When you receive your statement, review it carefully for a few important details. These include:
- What aspects of your treatment your insurance provider covered
- What aspects of your treatment your insurance provider did not cover
- How much you owe after your insurance payment
- Whether you have met your deductible or still owe an additional amount
It’s also wise to look for any unexpected charges or lapses in coverage. This commonly happens in two ways. Your insurer could mistakenly miss a payment that you are owed, or your provider could mistakenly charge for a service. It’s important to be an educated consumer and make sure your benefits are being applied where they should.
Does government-run health insurance provide addiction treatment services?
Yes. The government-run health insurance program Medicare provides addiction treatment benefits for certain needs. These include:
- Medication-assisted treatment for opioid addiction
- Substance use therapy and counseling
- Drug testing
- Screening and intervention for addiction in a hospital setting
- Inpatient addiction treatment
- Outpatient addiction treatment
However, it’s important to note that not every addiction treatment provider accepts Medicare and other government-run insurance programs. If you are relying on this coverage for your treatment, make sure to ask upfront about whether or not your chosen provider has such coverage.

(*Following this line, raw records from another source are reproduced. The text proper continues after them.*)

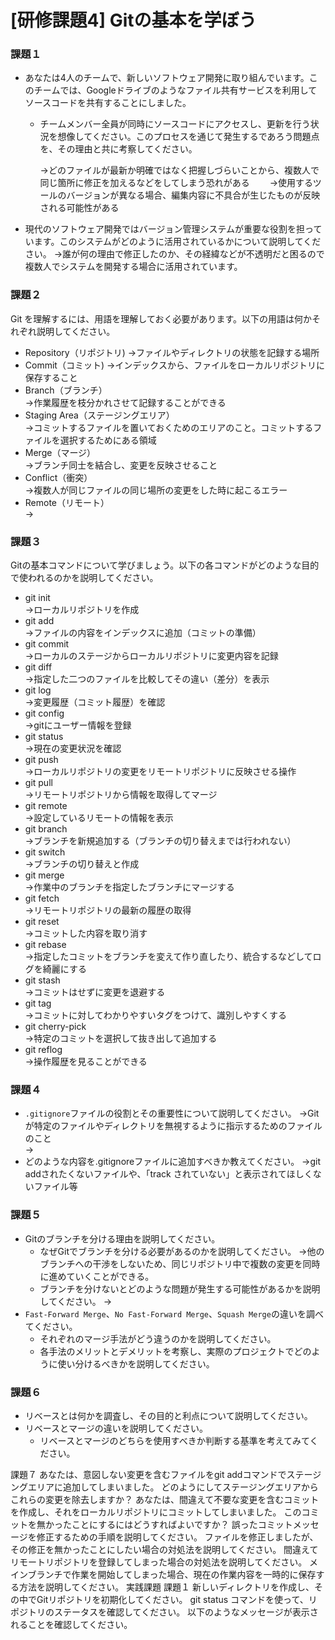 # [研修課題4] Gitの基本を学ぼう

### 課題１

- あなたは4人のチームで、新しいソフトウェア開発に取り組んでいます。このチームでは、Googleドライブのようなファイル共有サービスを利用してソースコードを共有することにしました。
    - チームメンバー全員が同時にソースコードにアクセスし、更新を行う状況を想像してください。このプロセスを通じて発生するであろう問題点を、その理由と共に考察してください。
       
      →どのファイルが最新か明確ではなく把握しづらいことから、複数人で同じ箇所に修正を加えるなどをしてしまう恐れがある　　
      →使用するツールのバージョンが異なる場合、編集内容に不具合が生じたものが反映される可能性がある
      
- 現代のソフトウェア開発ではバージョン管理システムが重要な役割を担っています。このシステムがどのように活用されているかについて説明してください。
  →誰が何の理由で修正したのか、その経緯などが不透明だと困るので複数人でシステムを開発する場合に活用されています。

### 課題２

Git を理解するには、用語を理解しておく必要があります。以下の用語は何かそれぞれ説明してください。

- Repository（リポジトリ)
  →ファイルやディレクトリの状態を記録する場所
- Commit（コミット)
  →インデックスから、ファイルをローカルリポジトリに保存すること  
- Branch（ブランチ）  
  →作業履歴を枝分かれさせて記録することができる
- Staging Area（ステージングエリア）  
  →コミットするファイルを置いておくためのエリアのこと。コミットするファイルを選択するためにある領域
- Merge（マージ）  
  →ブランチ同士を結合し、変更を反映させること
- Conflict（衝突）  
  →複数人が同じファイルの同じ場所の変更をした時に起こるエラー
- Remote（リモート）  
  →

### 課題３

Gitの基本コマンドについて学びましょう。以下の各コマンドがどのような目的で使われるのかを説明してください。

- git init  
  →ローカルリポジトリを作成
- git add  
  →ファイルの内容をインデックスに追加（コミットの準備）
- git commit  
  →ローカルのステージからローカルリポジトリに変更内容を記録
- git diff  
  →指定した二つのファイルを比較してその違い（差分）を表示
- git log  
  →変更履歴（コミット履歴）を確認
- git config  
  →gitにユーザー情報を登録
- git status  
  →現在の変更状況を確認
- git push  
  →ローカルリポジトリの変更をリモートリポジトリに反映させる操作
- git pull  
  →リモートリポジトリから情報を取得してマージ
- git remote  
  →設定しているリモートの情報を表示
- git branch  
  →ブランチを新規追加する（ブランチの切り替えまでは行われない）
- git switch  
  →ブランチの切り替えと作成
- git merge  
  →作業中のブランチを指定したブランチにマージする
- git fetch  
  →リモートリポジトリの最新の履歴の取得
- git reset  
  →コミットした内容を取り消す
- git rebase  
  →指定したコミットをブランチを変えて作り直したり、統合するなどしてログを綺麗にする
- git stash  
  →コミットはせずに変更を退避する  
- git tag  
  →コミットに対してわかりやすいタグをつけて、識別しやすくする
- git cherry-pick  
  →特定のコミットを選択して抜き出して追加する
- git reflog  
  →操作履歴を見ることができる
### 課題４

- `.gitignore`ファイルの役割とその重要性について説明してください。
  →Gitが特定のファイルやディレクトリを無視するように指示するためのファイルのこと  
  →
- どのような内容を.gitignoreファイルに追加すべきか教えてください。
  →git addされたくないファイルや、「track されていない」と表示されてほしくないファイル等

### 課題５

- Gitのブランチを分ける理由を説明してください。
    - なぜGitでブランチを分ける必要があるのかを説明してください。
      →他のブランチへの干渉をしないため、同じリポジトリ中で複数の変更を同時に進めていくことができる。
    - ブランチを分けないとどのような問題が発生する可能性があるかを説明してください。
      →
- `Fast-Forward Merge`、`No Fast-Forward Merge`、`Squash Merge`の違いを調べてください。
    - それぞれのマージ手法がどう違うのかを説明してください。
    - 各手法のメリットとデメリットを考察し、実際のプロジェクトでどのように使い分けるべきかを説明してください。

### 課題６

- リベースとは何かを調査し、その目的と利点について説明してください。
- リベースとマージの違いを説明してください。
    - リベースとマージのどちらを使用すべきか判断する基準を考えてみてください。

課題７
あなたは、意図しない変更を含むファイルをgit addコマンドでステージングエリアに追加してしまいました。
どのようにしてステージングエリアからこれらの変更を除去しますか？
あなたは、間違えて不要な変更を含むコミットを作成し、それをローカルリポジトリにコミットしてしまいました。
このコミットを無かったことにするにはどうすればよいですか？
誤ったコミットメッセージを修正するための手順を説明してください。
ファイルを修正しましたが、その修正を無かったことにしたい場合の対処法を説明してください。
間違えてリモートリポジトリを登録してしまった場合の対処法を説明してください。
メインブランチで作業を開始してしまった場合、現在の作業内容を一時的に保存する方法を説明してください。
実践課題
課題１
新しいディレクトリを作成し、その中でGitリポジトリを初期化してください。
git status コマンドを使って、リポジトリのステータスを確認してください。
以下のようなメッセージが表示されることを確認してください。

It’s important that you work with a Medicare-certified provider if you want to be covered under the insurance program.
Where can I get my questions answered about addiction treatment and insurance coverage?
Both addiction treatment and insurance coverage can be confusing and daunting. But don’t let that intimidate you. Don’t be afraid to ask questions of both your treatment provider and insurer to better understand your options. We’ve put together a list of suggested questions below to help you get started.
Treatment Provider Questions
- Which insurances do you accept?
- Are your services in or out of network for most insurers?
- Can you verify my insurance benefits?
- What are my payment options for any amounts not covered by insurance?
- Do you have any other payment-related policies I should understand?
- Do you offer mental health and substance use treatment benefits?
- Are there any limitations on those benefits?
- How does coverage typically work with addiction treatment providers?
- How much is my deductible for mental health and substance use treatment?
- Do you have a point of contact for further questions, particularly about benefits?